In India, the construction industry gives employment opportunities to millions of men, women, and even children in the lower socioeconomic strata. It is the second largest economy boosting industry.  Job in civil construction work is laborious involving intense physical activity and exposure to various allergens including hexavalent chromium with minimal protective gadgets. The wages are minimum and paid on daily/weekly basis. In addition, in India, due to poor safety in work place, more number of semi-skilled and unskilled laborers are at high risk of getting injured, which could be fatal at times. In spite of work place safety and health policies, practical implementation of the laws and provision of effective compensation for such accidents is very minimal.
Health hazards among construction workers have been reported by several authors worldwide, however, very few studies have been conducted in the Indian subcontinent. Literature search showed studies from North India highlighting OCD. In 2009, Sarma et al.  reported point prevalence of dermatitis in 93.75% in exposed areas and 62.5% in covered areas, and proved that chromate is the most important allergen. Such alarming prevalence of OCD in West Bengal is just the tip of the iceberg. Smilee et al.  from Karnataka showed that pulmonary functions in construction workers were reduced when compared with controls; this reduction being the greatest in workers exposed for more than 10 years. Lacuna of data in Chennai (south India) prompted us to initiate this study.
We aimed to evaluate the pathogenic association of cement exposure to occupational dermatitis as evidenced by immune markers and to assess pulmonary functions.
| Materials And Methods|| |
The study was carried out in various construction sites of Chennai where contractual workers were exposed to cement over a 1-year period. The participants were randomly selected 69 men and 15 women between 25 and 60 years of age. Workers using topical or oral steroids, pregnant and lactating women, H/O abdominal surgery within 3-6 months, and H/O recent respiratory infection were excluded from our study. Written consent was obtained from the contractual workers after our Institutional Ethical Committee team approved the study. This study is in accordance with the standards of Helsinki Declaration of 1975.
Structured, validated questionnaire to elicit socioeconomic status, exposure to cement, clinical examination of skin lesions, and strip patch test were filled by our dermatologist ,, for hexavalent chromium. The allergens were mixed with a nonallergic material (base) and placed in direct contact with the skin, usually on the upper back, after stripping off the skin several times by using a 3M tape, within small aluminium discs, and left in situ for 48 hours. The participants were instructed not to wash the area or remove the tapes. After 48 hours, the patches were removed and an initial reading was taken 1 hour later followed by the final reading. Reaction was scored as per the International Contact Dermatitis Research Group guidelines.
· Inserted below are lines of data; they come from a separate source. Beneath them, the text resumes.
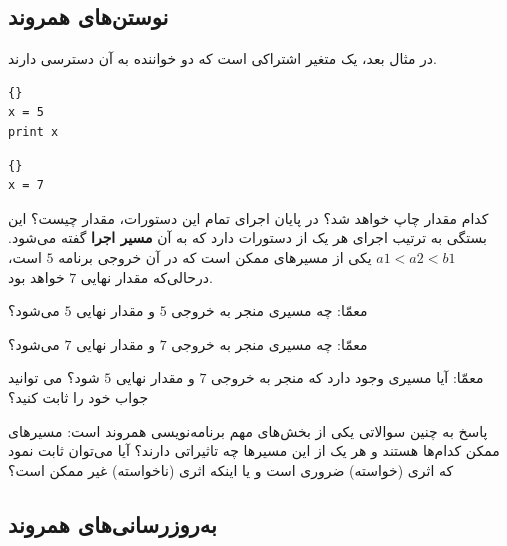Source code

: \documentclass{book}
\begin{document}
\subsection {نوستن‌های همروند}
در مثال بعد،  یک متغیر اشتراکی است که دو خواننده به آن دسترسی دارند. 

\begin{latin}
\begin{minipage}[t]{2in}
\begin{latin}
\begin{lstlisting}[title=\rl{نخ \lr{A}}]{}
x = 5
print x
\end{lstlisting}
\end{latin}
\end{minipage}
\hfill
\begin{minipage}[t]{2in}
\begin{latin}
\begin{lstlisting}[title=\rl{نخ \lr{B}}]{}
x = 7
\end{lstlisting}
\end{latin}
\end{minipage}
\end{latin}

کدام مقدار  چاپ خواهد شد؟ در پایان اجرای تمام این دستورات، مقدار  چیست؟ 
این بستگی به ترتیب اجرای هر یک از دستورات دارد که به آن \textbf{مسیر اجرا} گفته می‌شود. 
$a1 < a2 < b1$ یکی از مسیرهای ممکن است که در آن خروجی برنامه 
\texttt{$5$} است، درحالی‌که مقدار نهایی \texttt{$7$} خواهد بود. 


معمّا: چه مسیری منجر به خروجی \texttt{$5$} و مقدار نهایی \texttt{$5$} می‌شود؟

معمّا: چه مسیری منجر به خروجی \texttt{$7$} و مقدار نهایی \texttt{$7$} می‌شود؟

معمّا: آیا مسیری وجود دارد که منجر به خروجی \texttt{$7$} و مقدار نهایی \texttt{$5$} شود؟ می توانید جواب خود را ثابت کنید؟

پاسخ به چنین سوالاتی یکی از بخش‌های مهم برنامه‌نویسی همروند است: مسیرهای ممکن کدام‌ها هستند و هر یک از این مسیرها چه تاثیراتی دارند؟ 
    آیا می‌توان ثابت نمود که اثری (خواسته) ضروری است و یا اینکه اثری (ناخواسته) غیر ممکن است؟


\subsection {به‌روزرسانی‌های همروند}
\end{document}
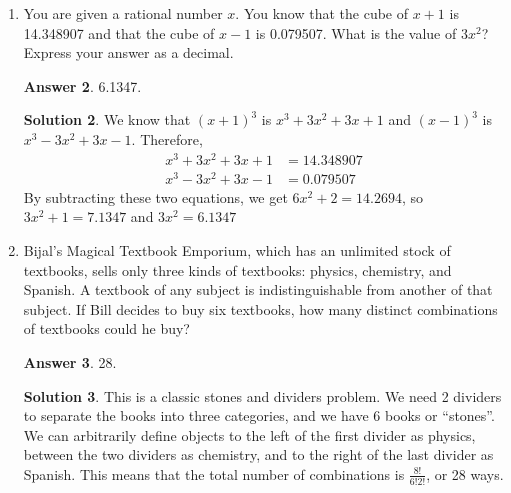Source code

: \documentclass[11pt]{article}
\theoremstyle{definition}
\newtheorem*{solution}{Solution}
\newtheorem*{answer}{Answer}
\begin{document}
\begin{enumerate}
\begin{answer}
29.
\end{answer}
\begin{solution}
We repeatedly count the number of ways to get to each point in the grid, working our way upward. We do this by adding the number of ways to get to the point below and the number of ways to get to the point to the left in order to get the number of ways to get to our point. However, we do not count the points at (1,4) and (1,3), as we cannot go there. We start at (0,0) with a value of 1. (Draw a diagram for this) We then repeatedly count the number of paths to each point: the paths to (0,1) is the paths to (0,0) plus the paths to (-1,1), which is $1+0$ = 1. The paths to (1,0) is the paths to (0,0) plus the paths to (1,-1), which is $1+0$ = 1. The paths to (1,1) is the paths to (0,1) plus the paths to (1,0), which is $1+1$ = 2. We keep doing this for $0 \le x \le 3$ and $0 \le y \le 5$, until we get 7 ways to (2,5) and 22 ways to (3,4). This means that the number of ways to (3,5) is therefore $7+22 = \boxed{29}$ ways.
\end{solution}

\item You are given a rational number $x$. You know that the cube of $x+1$ is 14.348907 and that the cube of $x-1$ is 0.079507. What is the value of $3x^2$? Express your answer as a decimal.

\begin{answer}
6.1347.
\end{answer}
\begin{solution}
We know that $(x+1)^3$ is $x^3 + 3{x}^2 + 3x + 1$ and $(x-1)^3$ is $x^3 - 3{x}^2 + 3x - 1$. Therefore,
\begin{align*}
x^3 + 3{x}^2 + 3x + 1 &= 14.348907 \\
x^3 - 3{x}^2 + 3x - 1 &= 0.079507
\end{align*}
By subtracting these two equations, we get $6{x}^2 + 2 = 14.2694$, so $3{x}^2 + 1 = 7.1347$ and $3{x}^2 = \boxed{6.1347}$
\end{solution}

\item Bijal's Magical Textbook Emporium, which has an unlimited stock of textbooks, sells only three kinds of textbooks: physics, chemistry, and Spanish. A textbook of any subject is indistinguishable from another of that subject. If Bill decides to buy six textbooks, how many distinct combinations of textbooks could he buy?

\begin{answer}
28.
\end{answer}
\begin{solution}
This is a classic stones and dividers problem. We need 2 dividers to separate the books into three categories, and we have 6 books or "`stones"'. We can arbitrarily define objects to the left of the first divider as physics, between the two dividers as chemistry, and to the right of the last divider as Spanish. This means that the total number of combinations is $\frac{8!}{6!2!}$, or 28 ways.
\end{solution}


\end{enumerate}
\end{document}
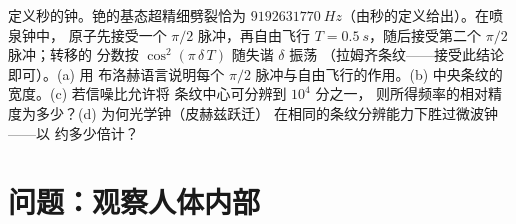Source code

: \begin{exercise}[$\star\star\star$]\label{exo:b3:spin-two-level:12}
定义秒的钟。铯的基态超精细劈裂恰为
$\qty{9192631770}{Hz}$（由秒的定义给出）。在喷泉钟中，
原子先接受一个 $\pi/2$ 脉冲，再自由飞行
$T = \qty{0.5}{s}$，随后接受第二个 $\pi/2$ 脉冲；转移的
分数按 $\cos^2(\pi\,\delta\,T)$ 随失谐 $\delta$ 振荡
（拉姆齐条纹——接受此结论即可）。(a) 用
布洛赫语言说明每个 $\pi/2$ 脉冲与自由飞行的作用。(b)
中央条纹的宽度。(c) 若信噪比允许将
条纹中心可分辨到 $10^4$ 分之一，
则所得频率的相对精度为多少？(d) 为何光学钟（皮赫兹跃迁）
在相同的条纹分辨能力下胜过微波钟——以
约多少倍计？
\end{exercise}

\section{问题：观察人体内部}

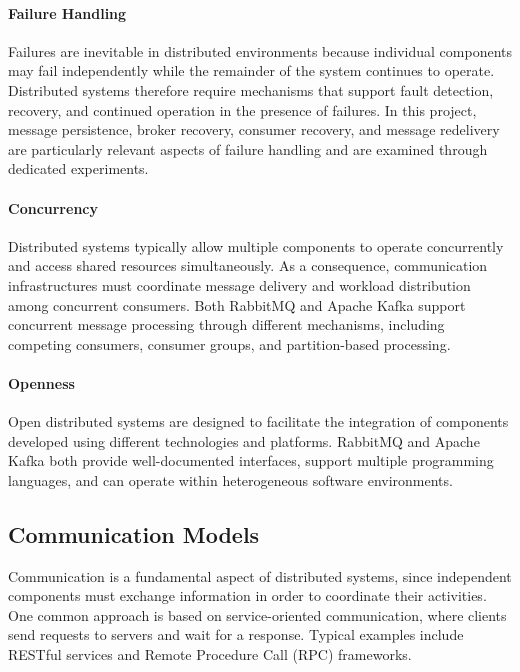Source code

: \documentclass{scrartcl}
\begin{document}
\paragraph{Failure Handling}

Failures are inevitable in distributed environments because individual
components may fail independently while the remainder of the system continues to
operate. Distributed systems therefore require mechanisms that support fault detection,
recovery, and continued operation in the presence of failures. In this project,
message persistence, broker recovery, consumer recovery, and message redelivery
are particularly relevant aspects of failure handling and are examined through
dedicated experiments.

\paragraph{Concurrency}

Distributed systems typically allow multiple components to operate concurrently and access shared resources simultaneously. As a consequence, communication infrastructures must coordinate message delivery and workload distribution among concurrent consumers. Both RabbitMQ and Apache Kafka support concurrent message processing through different mechanisms, including competing consumers, consumer groups, and partition-based processing.

\paragraph{Openness}

Open distributed systems are designed to facilitate the integration of components developed using different technologies and platforms. RabbitMQ and Apache Kafka both provide well-documented interfaces, support multiple programming languages, and can operate within heterogeneous software environments. 

\subsection{Communication Models}

Communication is a fundamental aspect of distributed systems, since independent components must exchange information in order to coordinate their activities. One common approach is based on service-oriented communication, where clients send requests to servers and wait for a response. Typical examples include RESTful services and Remote Procedure Call (RPC) frameworks.
\end{document}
Pulmonary function test (PFT) was performed using Helios 401 spirometer (Recorders & Medicare Systems Pvt. Ltd. Haryana, India. Manufacturers of Helios 401 Spirometer (Automated)) as per the (ATS) American Thoracic Society protocol. Blood samples were collected for IgE estimation by enzyme linked immunosorbent assay technique and absolute eosinophil count (AEC) in the laboratory of Sree Balaji Medical College and Hospital, Bharath University, Chennai. The data was analyzed by using the Statistical Package for the Social Sciences software, and the results was tabulated using P < 0.05 as statistically significant. Pearson's correlation and analysis of variance tests were performed.
| Results|| |
We surveyed 69 male and 15 female cement workers. Most of them were migrants from various parts of South and North India and were employed on contractual basis. Their working hours were long from 9 AM till 7 PM, usually with a 1-hour lunch break. Workers were stratified into varying socioeconomic classes using Uday Pareekh's scales;  they were distributed as follows: 2 in higher middle class, 6 in middle class, 33 in lower middle, and 43 in lower class.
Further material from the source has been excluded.